Its that time of the year, the day before the day before a holiday. Always that moment, that day when the corporate world explodes/implodes and we are there with open phone lines, sharp pencils and multitaskability to help them all to get out of the office for their breaks which sometimes manifests itself in my not having a very happy holiday (read working). We are holding steady. Eleventh hour, we need to see this, then, now...and then...A bit of hair ripping. But, I am typing this while the postscript files are saved out.
Had a mind bending conversation (all positive) with mentor Murray. He got on the phone and had all sorts of ideas, input and excitement around the image that was posted last Friday ("IF: [Homer's] Opinion).He was so encouraging, so positive, so delighted with this piece--suggesting I get paints out and tint output on watercolor paper. It was such a blast of postivity, my hair hasn't flattened out yet...and I am a bit stunned...trying to get some time tomorrow to output the image and play with color a bit..He wants a bit more of this...and I have been working on the Genesis stuff with a whale that is moving someplace...so it sounds like parallel universes with genesis and fluffy ladies. I have the genesis corrections from NYC (eliminating the goofy white lines that separate the tree from the background, the owl from the background and shifting the background color) and now I need to go here too. No problem. Every step Murray pulls me forward--and the work improves and I keep learning. I keep taking in the conventions as I look and listen to this wonderful educator, kind man and incisive art director and guide. My hubbie is pretty good at this too. But I fight R. I am not allowed to fight Murray (I have almost given up--what will he do?) and each and every thing has value to me. I suggested Dennis Nolan's palette and he suggested John Alcorn's palette. So, Alcorn it is. We will see what happens.
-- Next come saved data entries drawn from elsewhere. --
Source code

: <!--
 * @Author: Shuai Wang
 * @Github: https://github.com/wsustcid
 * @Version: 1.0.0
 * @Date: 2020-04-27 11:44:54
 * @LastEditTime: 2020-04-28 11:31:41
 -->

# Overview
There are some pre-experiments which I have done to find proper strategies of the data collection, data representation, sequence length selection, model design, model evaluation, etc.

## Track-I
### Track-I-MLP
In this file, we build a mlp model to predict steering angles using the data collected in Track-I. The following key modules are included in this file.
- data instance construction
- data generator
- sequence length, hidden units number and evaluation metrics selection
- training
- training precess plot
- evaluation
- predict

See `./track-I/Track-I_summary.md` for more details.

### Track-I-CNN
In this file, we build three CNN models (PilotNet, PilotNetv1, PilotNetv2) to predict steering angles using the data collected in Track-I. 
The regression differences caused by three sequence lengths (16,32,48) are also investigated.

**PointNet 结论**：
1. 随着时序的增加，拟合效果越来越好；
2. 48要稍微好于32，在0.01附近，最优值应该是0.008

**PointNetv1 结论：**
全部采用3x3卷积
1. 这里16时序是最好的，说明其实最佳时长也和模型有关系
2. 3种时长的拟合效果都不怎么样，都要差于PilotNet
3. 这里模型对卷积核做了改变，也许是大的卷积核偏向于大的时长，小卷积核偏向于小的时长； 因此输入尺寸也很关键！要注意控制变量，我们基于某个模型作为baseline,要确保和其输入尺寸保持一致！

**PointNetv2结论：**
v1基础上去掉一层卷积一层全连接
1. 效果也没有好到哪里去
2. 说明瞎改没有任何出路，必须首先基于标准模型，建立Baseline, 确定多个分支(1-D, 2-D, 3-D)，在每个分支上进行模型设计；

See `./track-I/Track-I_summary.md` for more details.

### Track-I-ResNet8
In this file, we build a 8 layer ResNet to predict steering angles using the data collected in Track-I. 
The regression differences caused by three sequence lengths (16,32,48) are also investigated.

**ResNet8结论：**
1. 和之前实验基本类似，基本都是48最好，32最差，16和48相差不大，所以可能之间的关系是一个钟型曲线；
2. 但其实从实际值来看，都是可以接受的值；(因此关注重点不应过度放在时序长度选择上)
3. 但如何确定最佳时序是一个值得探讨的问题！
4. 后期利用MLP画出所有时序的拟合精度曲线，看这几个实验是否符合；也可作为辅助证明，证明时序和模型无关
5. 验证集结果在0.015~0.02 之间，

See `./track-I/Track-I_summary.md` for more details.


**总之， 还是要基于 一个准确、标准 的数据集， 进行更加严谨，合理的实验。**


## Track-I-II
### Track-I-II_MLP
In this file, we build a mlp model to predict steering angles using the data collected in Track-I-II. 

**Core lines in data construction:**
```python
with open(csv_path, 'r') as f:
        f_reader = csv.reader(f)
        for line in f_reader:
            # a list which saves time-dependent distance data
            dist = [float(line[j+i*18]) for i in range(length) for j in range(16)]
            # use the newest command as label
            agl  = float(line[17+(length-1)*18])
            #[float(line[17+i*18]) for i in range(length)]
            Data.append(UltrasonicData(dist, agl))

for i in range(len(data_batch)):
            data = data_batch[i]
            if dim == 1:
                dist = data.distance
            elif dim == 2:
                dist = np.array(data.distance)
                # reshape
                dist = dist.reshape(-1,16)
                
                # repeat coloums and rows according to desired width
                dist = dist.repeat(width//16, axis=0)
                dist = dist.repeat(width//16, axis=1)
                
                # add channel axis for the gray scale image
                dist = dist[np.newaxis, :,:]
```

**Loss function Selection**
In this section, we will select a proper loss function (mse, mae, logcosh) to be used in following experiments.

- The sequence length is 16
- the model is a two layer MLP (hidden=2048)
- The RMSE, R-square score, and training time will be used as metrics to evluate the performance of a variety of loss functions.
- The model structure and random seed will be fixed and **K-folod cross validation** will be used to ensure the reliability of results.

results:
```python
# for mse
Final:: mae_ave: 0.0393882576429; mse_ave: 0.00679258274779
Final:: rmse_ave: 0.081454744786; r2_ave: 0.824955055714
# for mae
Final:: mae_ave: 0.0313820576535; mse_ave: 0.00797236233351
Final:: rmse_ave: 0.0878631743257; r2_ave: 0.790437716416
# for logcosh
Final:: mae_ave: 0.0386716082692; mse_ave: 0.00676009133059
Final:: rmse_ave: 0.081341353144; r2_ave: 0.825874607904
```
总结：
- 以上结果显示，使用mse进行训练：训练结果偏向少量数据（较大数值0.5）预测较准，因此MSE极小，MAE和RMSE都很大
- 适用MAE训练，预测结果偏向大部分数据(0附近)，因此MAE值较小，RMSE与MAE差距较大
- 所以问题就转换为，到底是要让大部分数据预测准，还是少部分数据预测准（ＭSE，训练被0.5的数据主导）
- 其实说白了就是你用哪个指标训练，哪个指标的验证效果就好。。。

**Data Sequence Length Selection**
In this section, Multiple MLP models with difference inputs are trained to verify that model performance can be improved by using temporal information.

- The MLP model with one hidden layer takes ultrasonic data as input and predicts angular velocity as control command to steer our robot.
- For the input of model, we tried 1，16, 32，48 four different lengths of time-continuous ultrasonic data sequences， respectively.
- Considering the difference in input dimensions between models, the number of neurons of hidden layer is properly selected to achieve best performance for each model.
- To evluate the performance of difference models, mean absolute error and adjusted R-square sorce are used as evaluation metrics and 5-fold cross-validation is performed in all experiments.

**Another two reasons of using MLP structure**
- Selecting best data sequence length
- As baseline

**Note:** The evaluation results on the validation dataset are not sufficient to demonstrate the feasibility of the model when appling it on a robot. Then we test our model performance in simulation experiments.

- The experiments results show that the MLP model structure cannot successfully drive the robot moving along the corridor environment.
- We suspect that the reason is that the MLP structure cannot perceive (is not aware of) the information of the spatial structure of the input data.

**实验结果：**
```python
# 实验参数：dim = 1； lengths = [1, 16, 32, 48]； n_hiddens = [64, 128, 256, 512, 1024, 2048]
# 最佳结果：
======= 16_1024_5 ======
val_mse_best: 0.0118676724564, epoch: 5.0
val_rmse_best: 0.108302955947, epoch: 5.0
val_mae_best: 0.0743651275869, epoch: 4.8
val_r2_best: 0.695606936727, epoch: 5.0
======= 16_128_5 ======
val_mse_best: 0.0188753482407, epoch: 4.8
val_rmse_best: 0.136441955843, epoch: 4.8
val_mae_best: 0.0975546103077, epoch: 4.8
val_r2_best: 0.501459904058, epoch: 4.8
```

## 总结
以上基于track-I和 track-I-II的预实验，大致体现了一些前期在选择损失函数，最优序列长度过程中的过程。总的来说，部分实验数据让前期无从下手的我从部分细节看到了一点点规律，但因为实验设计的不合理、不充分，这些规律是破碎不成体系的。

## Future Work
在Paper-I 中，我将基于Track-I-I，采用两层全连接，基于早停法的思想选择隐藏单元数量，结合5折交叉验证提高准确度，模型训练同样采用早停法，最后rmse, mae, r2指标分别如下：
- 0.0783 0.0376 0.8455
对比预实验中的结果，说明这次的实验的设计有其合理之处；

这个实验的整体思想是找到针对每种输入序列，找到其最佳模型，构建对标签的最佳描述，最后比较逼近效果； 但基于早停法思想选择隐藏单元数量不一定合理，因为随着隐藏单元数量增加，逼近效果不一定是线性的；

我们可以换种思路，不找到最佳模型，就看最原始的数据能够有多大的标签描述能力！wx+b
I have been looking at Leo and Diane Dillon's Bradley, Will Bradley, William Morris and Walter Crane. There are some other conventions that come out about illustrating--the ones Murray has pointed up are, to refresh myself:
> women have light and delicate features. minimize or eliminate shadows.
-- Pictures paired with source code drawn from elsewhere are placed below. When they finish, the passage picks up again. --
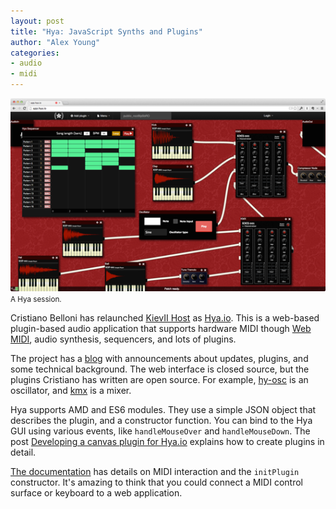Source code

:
```yaml
---
layout: post
title: "Hya: JavaScript Synths and Plugins"
author: "Alex Young"
categories:
- audio
- midi
---
```


<div class="image">
  <img src="/images/posts/hya.png" />
  <small>A Hya session.</small>
</div>

Cristiano Belloni has relaunched [KievII Host](http://dailyjs.com/2013/03/22/kievll-capturing/) as [Hya.io](http://app.hya.io/).  This is a web-based plugin-based audio application that supports hardware MIDI though [Web MIDI](http://webaudio.github.io/web-midi-api/), audio synthesis, sequencers, and lots of plugins.

The project has a [blog](http://blog.hya.io/) with announcements about updates, plugins, and some technical background.  The web interface is closed source, but the plugins Cristiano has written are open source.  For example, [hy-osc](https://github.com/janesconference/hy-osc) is an oscillator, and [kmx](https://github.com/janesconference/kmx) is a mixer.

Hya supports AMD and ES6 modules.  They use a simple JSON object that describes the plugin, and a constructor function.  You can bind to the Hya GUI using various events, like `handleMouseOver` and `handleMouseDown`. The post [Developing a canvas plugin for Hya.io](http://blog.hya.io/developing-a-canvas-plugin-for-hyacinth/) explains how to create plugins in detail.

[The documentation](http://hya.io/#/docs) has details on MIDI interaction and the `initPlugin` constructor.  It's amazing to think that you could connect a MIDI control surface or keyboard to a web application.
> women have light mouths--do not draw the bottom lip, but suggest it with the shadow under the lip.
> all elements that move away from a trunk or a torso taper (read, arms/legs or branches or octopus tentacles even flower stems...its a good one)
> new understandings:
--sometimes women have tiny, bitsy hands and feet.
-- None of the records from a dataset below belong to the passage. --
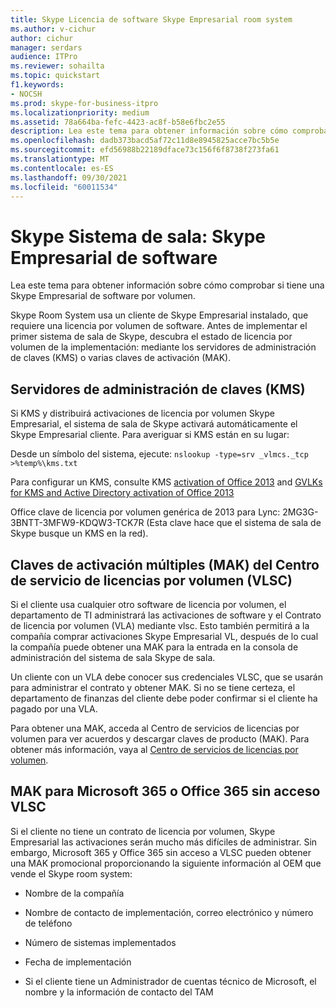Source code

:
 ```yaml
---
title: Skype Licencia de software Skype Empresarial room system
ms.author: v-cichur
author: cichur
manager: serdars
audience: ITPro
ms.reviewer: sohailta
ms.topic: quickstart
f1.keywords:
- NOCSH
ms.prod: skype-for-business-itpro
ms.localizationpriority: medium
ms.assetid: 78a664ba-fefc-4423-ac8f-b58e6fbc2e55
description: Lea este tema para obtener información sobre cómo comprobar si tiene una Skype Empresarial de software por volumen.
ms.openlocfilehash: dadb373bacd5af72c11d8e8945825acce7bc5b5e
ms.sourcegitcommit: efd56988b22189dface73c156f6f8738f273fa61
ms.translationtype: MT
ms.contentlocale: es-ES
ms.lasthandoff: 09/30/2021
ms.locfileid: "60011534"
---
```

# <a name="skype-room-system-skype-for-business-software-license"></a>Skype Sistema de sala: Skype Empresarial de software
 
Lea este tema para obtener información sobre cómo comprobar si tiene una Skype Empresarial de software por volumen. 
  
Skype Room System usa un cliente de Skype Empresarial instalado, que requiere una licencia por volumen de software. Antes de implementar el primer sistema de sala de Skype, descubra el estado de licencia por volumen de la implementación: mediante los servidores de administración de claves (KMS) o varias claves de activación (MAK).
  
## <a name="key-management-servers-kms"></a>Servidores de administración de claves (KMS)

Si KMS y distribuirá activaciones de licencia por volumen Skype Empresarial, el sistema de sala de Skype activará automáticamente el Skype Empresarial cliente. Para averiguar si KMS están en su lugar:
  
Desde un símbolo del sistema, ejecute:  `nslookup -type=srv _vlmcs._tcp >%temp%\kms.txt`
  
Para configurar un KMS, consulte KMS [activation of Office 2013](/previous-versions/office/office-2013-resource-kit/ee624357(v=office.15)) and [GVLKs for KMS and Active Directory activation of Office 2013](/DeployOffice/vlactivation/gvlks)
  
Office clave de licencia por volumen genérica de 2013 para Lync: 2MG3G-3BNTT-3MFW9-KDQW3-TCK7R (Esta clave hace que el sistema de sala de Skype busque un KMS en la red).
  
## <a name="multiple-activation-keys-mak-from-the-volume-license-service-center-vlsc"></a>Claves de activación múltiples (MAK) del Centro de servicio de licencias por volumen (VLSC)

Si el cliente usa cualquier otro software de licencia por volumen, el departamento de TI administrará las activaciones de software y el Contrato de licencia por volumen (VLA) mediante vlsc. Esto también permitirá a la compañía comprar activaciones Skype Empresarial VL, después de lo cual la compañía puede obtener una MAK para la entrada en la consola de administración del sistema de sala Skype de sala.
  
Un cliente con un VLA debe conocer sus credenciales VLSC, que se usarán para administrar el contrato y obtener MAK. Si no se tiene certeza, el departamento de finanzas del cliente debe poder confirmar si el cliente ha pagado por una VLA.
  
Para obtener una MAK, acceda al Centro de servicios de licencias por volumen para ver acuerdos y descargar claves de producto (MAK). Para obtener más información, vaya al [Centro de servicios de licencias por volumen](https://www.microsoft.com/Licensing/servicecenter/default.aspx). 
  
## <a name="mak-for-microsoft-365-or-office-365-without-vlsc-access"></a>MAK para Microsoft 365 o Office 365 sin acceso VLSC

Si el cliente no tiene un contrato de licencia por volumen, Skype Empresarial las activaciones serán mucho más difíciles de administrar. Sin embargo, Microsoft 365 y Office 365 sin acceso a VLSC pueden obtener una MAK promocional proporcionando la siguiente información al OEM que vende el Skype room system:
  
- Nombre de la compañía
    
- Nombre de contacto de implementación, correo electrónico y número de teléfono
    
- Número de sistemas implementados
    
- Fecha de implementación
    
- Si el cliente tiene un Administrador de cuentas técnico de Microsoft, el nombre y la información de contacto del TAM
--sometimes the figures are almost graphic shapes with the background and foliage doing all the business with the detail insanity. The sheer relief of the plain figure is remarkable and becomes the first thing the eye sees.
--edit while you draw. More is less.
--keep the pen moving and if you worry, photoshop also can erase and edit..
--think dark and light with the page patterning with figures and foliage.
--faces are always almost calligraphic in simplicity. No need to whale on it. Brief for male faces, scanty with women.
Gotta go. Some postscript files are crying.